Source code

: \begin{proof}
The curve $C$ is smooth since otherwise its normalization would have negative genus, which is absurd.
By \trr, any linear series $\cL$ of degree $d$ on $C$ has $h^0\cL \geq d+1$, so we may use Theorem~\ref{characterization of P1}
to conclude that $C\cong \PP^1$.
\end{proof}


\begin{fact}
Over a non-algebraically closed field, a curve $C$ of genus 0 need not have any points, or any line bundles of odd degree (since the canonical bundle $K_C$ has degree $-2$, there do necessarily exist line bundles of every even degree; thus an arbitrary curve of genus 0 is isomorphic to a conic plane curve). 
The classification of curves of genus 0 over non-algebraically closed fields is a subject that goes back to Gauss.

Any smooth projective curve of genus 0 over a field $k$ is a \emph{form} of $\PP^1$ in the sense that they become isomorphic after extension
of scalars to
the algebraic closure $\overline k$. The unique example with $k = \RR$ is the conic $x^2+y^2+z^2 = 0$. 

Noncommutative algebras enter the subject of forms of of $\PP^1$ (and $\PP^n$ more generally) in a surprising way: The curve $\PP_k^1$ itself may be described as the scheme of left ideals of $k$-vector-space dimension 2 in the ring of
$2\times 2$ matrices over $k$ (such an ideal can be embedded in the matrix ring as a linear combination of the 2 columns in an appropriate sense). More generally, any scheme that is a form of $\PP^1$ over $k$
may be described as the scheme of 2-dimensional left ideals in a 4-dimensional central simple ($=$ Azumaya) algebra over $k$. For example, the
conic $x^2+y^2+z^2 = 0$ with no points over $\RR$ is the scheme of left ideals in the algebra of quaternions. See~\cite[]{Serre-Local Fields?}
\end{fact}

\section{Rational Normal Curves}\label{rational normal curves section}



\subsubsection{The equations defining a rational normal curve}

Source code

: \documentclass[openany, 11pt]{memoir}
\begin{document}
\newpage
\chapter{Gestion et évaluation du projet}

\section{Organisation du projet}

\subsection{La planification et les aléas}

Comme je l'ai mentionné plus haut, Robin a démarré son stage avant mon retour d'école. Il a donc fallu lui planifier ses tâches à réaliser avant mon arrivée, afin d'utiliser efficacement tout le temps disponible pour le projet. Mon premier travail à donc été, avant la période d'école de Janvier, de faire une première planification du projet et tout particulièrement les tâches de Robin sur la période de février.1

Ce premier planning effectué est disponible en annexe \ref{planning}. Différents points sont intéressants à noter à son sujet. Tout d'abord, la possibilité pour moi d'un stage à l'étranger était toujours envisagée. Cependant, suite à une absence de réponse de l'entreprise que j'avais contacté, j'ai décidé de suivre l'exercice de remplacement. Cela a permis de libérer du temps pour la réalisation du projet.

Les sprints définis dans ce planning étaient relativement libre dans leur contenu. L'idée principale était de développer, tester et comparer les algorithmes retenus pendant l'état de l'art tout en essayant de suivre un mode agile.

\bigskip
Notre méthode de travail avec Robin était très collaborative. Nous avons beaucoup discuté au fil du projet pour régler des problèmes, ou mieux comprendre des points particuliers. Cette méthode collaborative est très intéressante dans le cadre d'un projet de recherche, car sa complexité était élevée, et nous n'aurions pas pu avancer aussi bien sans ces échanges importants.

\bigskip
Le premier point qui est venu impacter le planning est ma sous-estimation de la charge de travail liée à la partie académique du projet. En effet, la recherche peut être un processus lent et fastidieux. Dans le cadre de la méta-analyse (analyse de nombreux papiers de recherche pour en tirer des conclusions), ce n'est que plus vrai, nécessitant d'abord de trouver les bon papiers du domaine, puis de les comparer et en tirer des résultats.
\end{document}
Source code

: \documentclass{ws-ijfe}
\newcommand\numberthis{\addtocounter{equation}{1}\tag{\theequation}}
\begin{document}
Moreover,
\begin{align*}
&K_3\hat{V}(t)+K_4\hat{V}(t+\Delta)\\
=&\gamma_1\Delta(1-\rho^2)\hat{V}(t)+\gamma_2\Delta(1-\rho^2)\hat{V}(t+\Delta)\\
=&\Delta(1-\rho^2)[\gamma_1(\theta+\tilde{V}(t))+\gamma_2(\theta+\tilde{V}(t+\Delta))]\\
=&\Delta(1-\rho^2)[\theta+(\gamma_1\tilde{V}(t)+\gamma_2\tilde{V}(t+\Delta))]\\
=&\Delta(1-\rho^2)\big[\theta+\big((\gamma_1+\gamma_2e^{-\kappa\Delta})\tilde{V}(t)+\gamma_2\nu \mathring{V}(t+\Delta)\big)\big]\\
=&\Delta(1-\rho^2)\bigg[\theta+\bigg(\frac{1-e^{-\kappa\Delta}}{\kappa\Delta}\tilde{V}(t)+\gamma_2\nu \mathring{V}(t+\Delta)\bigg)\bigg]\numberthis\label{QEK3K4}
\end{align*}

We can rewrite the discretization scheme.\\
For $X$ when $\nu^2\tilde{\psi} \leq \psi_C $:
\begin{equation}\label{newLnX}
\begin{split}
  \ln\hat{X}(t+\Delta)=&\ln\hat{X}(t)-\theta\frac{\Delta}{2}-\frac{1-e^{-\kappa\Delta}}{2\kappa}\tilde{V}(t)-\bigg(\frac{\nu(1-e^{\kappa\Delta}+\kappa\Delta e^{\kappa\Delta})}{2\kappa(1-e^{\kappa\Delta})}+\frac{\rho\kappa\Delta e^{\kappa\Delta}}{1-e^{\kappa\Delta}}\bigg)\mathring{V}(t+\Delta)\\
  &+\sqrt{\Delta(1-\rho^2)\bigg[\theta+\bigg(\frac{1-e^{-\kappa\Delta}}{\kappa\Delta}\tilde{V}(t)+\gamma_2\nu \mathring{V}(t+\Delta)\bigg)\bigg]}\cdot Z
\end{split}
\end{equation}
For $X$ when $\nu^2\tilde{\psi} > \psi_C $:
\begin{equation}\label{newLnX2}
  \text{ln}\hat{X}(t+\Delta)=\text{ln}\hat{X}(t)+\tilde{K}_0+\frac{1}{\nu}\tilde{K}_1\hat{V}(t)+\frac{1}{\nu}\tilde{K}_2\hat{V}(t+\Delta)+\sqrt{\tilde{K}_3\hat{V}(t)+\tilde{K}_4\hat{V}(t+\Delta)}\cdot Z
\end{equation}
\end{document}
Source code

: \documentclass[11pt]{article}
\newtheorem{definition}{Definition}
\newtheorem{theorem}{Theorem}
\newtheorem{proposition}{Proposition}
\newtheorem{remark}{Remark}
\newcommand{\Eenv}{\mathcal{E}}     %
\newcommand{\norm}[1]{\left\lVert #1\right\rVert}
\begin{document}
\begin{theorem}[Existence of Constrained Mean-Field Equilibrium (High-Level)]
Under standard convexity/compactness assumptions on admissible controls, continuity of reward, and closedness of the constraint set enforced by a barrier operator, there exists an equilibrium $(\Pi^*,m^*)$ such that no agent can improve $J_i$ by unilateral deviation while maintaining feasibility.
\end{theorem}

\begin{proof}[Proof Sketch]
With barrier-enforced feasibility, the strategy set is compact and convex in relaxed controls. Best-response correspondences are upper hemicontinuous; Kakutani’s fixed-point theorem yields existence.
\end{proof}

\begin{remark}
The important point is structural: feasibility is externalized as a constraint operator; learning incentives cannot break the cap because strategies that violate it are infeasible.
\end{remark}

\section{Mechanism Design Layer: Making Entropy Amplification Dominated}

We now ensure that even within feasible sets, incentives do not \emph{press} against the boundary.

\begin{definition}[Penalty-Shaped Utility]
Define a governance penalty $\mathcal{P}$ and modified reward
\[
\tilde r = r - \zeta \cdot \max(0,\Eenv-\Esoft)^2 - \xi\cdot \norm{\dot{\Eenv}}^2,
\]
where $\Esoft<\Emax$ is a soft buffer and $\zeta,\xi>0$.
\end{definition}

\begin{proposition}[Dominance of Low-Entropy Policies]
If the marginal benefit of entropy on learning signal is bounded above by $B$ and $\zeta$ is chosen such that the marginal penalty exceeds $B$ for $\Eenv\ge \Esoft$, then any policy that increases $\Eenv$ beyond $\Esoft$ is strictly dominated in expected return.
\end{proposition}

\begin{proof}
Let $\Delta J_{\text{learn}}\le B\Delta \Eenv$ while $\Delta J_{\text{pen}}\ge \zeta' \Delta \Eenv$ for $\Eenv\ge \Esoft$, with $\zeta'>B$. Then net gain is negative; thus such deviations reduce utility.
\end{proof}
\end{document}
-*-
- _Exercise prompt_:
Scan the material above for the string "definition" and copy every line that has it.

- _Task output_:
\newtheorem{definition}{Definition}
\begin{definition}[Penalty-Shaped Utility]
\end{definition}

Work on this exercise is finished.